- Leader: Sir Thomas Russell
- Founded: February 1904
- Dissolved: 1910
- Split from: Liberal Unionists
- Ideology: Land reform Irish Unionism Liberalism

= Russellite Unionist =

The Russellite group were the followers of Thomas Wallace Russell, an Irish political leader of the early twentieth century.

Russell was the Liberal Unionist MP for South Tyrone. He and some followers left the party in February 1904. They favoured a policy of compulsory land purchase. Dod's Parliamentary Companion regarded them as ex-Liberal Unionists who had joined the Liberal Party, although Russell's two Parliamentary colleagues had been first elected as Independent Unionists and they did not seek re-election as Liberals in 1906.

At by-elections and in the 1906 United Kingdom general election Russellite candidates contested elections in Ulster seats as Independent Unionists. F.W.S. Craig's compilation of election results for 1906 includes them with the Liberals, but gives them a footnote.

==MPs in the 1900-1906 Parliament==
- Thomas Wallace Russell, South Tyrone elected at the 1900 United Kingdom general election
- James Wood, East Down elected at a by-election 5 February 1902
- Edward Mitchell, North Fermanagh elected at a by-election 20 March 1903

==MPs elected in 1906==

Map showing the vote share received by Russelite candidates (left), and the party of the winning candidate by constituency (right). The map is limited to Ulster, as Russelites did not run outside of the province.
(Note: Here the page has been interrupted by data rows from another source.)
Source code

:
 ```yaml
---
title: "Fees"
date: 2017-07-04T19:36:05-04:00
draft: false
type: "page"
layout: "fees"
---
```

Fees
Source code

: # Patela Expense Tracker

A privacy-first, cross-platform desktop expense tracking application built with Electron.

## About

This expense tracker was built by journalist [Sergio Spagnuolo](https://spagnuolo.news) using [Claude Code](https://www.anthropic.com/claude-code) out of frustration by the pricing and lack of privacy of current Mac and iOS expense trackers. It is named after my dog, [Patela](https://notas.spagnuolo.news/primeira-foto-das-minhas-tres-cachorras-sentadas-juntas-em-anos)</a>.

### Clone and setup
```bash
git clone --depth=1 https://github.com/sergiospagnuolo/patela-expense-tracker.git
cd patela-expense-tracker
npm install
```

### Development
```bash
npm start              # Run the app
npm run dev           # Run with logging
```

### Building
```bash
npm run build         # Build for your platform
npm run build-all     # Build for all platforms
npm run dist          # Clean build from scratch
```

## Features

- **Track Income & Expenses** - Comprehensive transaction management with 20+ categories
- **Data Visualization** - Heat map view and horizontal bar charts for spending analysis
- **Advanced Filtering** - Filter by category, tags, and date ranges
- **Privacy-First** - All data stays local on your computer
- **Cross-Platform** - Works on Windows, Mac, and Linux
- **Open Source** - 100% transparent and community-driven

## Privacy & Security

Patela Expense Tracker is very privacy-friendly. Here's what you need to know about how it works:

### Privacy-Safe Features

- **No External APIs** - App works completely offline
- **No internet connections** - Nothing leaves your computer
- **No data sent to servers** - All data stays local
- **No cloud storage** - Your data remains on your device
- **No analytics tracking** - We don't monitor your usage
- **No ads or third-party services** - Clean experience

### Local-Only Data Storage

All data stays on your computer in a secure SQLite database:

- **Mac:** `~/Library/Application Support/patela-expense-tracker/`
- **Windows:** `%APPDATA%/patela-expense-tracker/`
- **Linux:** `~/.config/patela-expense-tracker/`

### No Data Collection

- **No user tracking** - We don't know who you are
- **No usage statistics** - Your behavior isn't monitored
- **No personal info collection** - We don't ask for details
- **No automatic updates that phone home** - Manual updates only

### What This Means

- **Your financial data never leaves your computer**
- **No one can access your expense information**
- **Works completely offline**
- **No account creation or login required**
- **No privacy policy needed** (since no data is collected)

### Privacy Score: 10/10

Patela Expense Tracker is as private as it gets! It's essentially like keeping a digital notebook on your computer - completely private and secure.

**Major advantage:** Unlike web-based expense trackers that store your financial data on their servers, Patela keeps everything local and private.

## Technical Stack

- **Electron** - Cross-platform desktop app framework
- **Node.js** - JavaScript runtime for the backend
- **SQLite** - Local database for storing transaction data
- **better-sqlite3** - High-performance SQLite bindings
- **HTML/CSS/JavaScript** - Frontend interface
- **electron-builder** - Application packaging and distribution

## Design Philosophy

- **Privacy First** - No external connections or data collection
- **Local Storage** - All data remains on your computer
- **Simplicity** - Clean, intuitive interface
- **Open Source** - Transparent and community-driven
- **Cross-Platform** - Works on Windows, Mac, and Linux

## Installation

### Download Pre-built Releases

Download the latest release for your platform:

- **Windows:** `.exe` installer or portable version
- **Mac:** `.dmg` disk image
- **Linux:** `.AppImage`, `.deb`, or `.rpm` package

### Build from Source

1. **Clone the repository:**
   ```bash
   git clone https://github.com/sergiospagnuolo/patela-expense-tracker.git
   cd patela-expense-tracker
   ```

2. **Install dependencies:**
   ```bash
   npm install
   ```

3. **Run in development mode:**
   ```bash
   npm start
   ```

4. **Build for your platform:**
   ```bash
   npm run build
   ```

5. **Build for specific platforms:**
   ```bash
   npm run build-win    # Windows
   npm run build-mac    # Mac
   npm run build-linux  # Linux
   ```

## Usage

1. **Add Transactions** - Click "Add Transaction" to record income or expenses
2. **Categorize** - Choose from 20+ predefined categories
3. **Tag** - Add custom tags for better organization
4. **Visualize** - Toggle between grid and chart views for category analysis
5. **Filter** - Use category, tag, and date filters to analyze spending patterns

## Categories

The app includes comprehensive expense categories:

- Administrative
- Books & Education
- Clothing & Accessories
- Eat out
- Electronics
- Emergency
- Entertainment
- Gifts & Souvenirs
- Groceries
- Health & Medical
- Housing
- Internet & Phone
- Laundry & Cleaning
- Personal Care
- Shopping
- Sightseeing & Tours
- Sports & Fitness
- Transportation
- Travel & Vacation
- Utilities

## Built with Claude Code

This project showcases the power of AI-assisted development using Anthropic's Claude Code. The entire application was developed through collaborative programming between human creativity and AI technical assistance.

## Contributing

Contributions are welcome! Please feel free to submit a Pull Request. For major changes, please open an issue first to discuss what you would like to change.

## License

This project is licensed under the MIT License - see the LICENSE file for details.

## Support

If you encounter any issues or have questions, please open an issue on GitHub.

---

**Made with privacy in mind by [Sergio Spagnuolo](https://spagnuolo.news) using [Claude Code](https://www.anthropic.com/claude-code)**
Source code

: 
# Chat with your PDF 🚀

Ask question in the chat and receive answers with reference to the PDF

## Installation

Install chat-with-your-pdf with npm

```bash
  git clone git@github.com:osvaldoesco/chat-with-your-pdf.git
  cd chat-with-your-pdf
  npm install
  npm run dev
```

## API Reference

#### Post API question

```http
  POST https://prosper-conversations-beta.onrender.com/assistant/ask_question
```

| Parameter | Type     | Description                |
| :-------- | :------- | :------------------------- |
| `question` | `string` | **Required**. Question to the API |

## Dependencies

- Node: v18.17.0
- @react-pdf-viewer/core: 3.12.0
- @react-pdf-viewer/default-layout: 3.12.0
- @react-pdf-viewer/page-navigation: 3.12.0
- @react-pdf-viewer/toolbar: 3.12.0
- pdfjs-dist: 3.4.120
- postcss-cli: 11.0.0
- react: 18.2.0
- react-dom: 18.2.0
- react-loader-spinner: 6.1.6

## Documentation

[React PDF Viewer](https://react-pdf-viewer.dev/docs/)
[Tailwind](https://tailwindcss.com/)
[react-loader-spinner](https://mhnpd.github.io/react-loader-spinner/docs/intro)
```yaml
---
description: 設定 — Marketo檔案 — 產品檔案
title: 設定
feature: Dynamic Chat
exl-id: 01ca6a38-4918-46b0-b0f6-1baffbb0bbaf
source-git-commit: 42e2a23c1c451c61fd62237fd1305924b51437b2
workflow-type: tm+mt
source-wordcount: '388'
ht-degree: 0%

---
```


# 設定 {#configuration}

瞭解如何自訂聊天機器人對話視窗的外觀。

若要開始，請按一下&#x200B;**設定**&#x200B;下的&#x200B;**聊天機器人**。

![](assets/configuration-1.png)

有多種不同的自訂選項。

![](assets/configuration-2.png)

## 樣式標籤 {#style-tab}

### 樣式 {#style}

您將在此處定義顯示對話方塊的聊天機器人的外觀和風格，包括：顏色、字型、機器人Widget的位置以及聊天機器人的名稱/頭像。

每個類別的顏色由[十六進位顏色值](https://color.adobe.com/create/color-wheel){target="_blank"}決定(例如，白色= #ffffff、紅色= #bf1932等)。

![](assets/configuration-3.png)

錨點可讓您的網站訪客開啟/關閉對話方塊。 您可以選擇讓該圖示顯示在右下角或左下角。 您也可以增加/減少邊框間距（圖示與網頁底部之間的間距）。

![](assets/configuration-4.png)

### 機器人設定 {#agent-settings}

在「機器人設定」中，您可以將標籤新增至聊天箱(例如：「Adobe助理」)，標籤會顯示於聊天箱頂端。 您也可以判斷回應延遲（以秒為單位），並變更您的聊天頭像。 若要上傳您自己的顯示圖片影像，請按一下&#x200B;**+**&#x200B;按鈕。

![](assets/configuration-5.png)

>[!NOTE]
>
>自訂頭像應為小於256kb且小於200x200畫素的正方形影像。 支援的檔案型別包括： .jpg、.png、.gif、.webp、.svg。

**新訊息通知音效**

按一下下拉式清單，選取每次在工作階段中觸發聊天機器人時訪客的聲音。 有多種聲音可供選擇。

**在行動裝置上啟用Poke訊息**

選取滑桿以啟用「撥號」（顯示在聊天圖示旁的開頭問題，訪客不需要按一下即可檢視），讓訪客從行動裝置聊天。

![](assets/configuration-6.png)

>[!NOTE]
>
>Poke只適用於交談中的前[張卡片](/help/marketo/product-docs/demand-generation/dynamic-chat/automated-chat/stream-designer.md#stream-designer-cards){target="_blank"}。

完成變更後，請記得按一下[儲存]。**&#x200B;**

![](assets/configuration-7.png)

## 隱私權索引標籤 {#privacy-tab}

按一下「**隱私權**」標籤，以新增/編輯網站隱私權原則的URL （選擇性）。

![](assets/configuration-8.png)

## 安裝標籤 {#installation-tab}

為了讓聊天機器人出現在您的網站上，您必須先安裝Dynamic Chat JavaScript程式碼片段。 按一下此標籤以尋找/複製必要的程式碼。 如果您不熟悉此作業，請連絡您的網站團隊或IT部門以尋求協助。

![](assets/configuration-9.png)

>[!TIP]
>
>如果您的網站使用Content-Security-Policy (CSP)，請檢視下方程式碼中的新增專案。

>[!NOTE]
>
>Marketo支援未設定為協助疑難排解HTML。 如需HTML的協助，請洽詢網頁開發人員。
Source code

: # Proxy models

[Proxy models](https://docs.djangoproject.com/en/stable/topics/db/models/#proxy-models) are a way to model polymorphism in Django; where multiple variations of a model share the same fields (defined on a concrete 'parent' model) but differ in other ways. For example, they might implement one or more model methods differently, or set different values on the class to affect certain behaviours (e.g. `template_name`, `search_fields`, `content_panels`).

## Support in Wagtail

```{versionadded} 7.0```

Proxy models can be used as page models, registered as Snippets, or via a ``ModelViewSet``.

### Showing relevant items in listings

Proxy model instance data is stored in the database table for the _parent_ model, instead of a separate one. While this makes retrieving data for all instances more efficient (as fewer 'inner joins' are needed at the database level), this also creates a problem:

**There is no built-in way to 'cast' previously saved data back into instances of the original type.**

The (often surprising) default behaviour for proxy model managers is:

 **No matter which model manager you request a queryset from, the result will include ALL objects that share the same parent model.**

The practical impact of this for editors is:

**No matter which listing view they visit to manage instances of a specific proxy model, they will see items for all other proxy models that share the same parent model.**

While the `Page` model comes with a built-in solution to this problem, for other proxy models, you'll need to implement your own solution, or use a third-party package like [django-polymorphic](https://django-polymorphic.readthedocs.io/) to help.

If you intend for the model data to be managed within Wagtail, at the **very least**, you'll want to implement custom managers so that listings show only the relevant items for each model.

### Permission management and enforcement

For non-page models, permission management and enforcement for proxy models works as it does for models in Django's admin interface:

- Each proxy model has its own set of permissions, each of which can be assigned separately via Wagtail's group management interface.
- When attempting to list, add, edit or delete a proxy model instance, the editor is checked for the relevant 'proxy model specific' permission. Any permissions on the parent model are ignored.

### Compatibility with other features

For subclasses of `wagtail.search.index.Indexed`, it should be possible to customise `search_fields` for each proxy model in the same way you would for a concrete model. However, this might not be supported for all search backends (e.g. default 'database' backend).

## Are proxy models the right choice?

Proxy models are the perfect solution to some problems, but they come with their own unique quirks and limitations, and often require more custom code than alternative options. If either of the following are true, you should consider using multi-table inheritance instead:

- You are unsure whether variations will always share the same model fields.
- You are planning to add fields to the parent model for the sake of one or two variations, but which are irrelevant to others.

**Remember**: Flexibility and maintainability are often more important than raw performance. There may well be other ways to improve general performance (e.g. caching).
- Robert Glendinning, North Antrim
- Thomas Wallace Russell, South Tyrone

Russell became clearly associated with the Liberal Party in the 1906-1910 Parliament. Glendinning was regarded by Dod's Parliamentary Companion as an Independent Liberal. No new Russellite candidates stood in by-elections.

In the January 1910 general election, Glendinning retired and Russell lost his seat as a Liberal candidate. In 1911 he was elected as a Liberal in the North Tyrone by-election.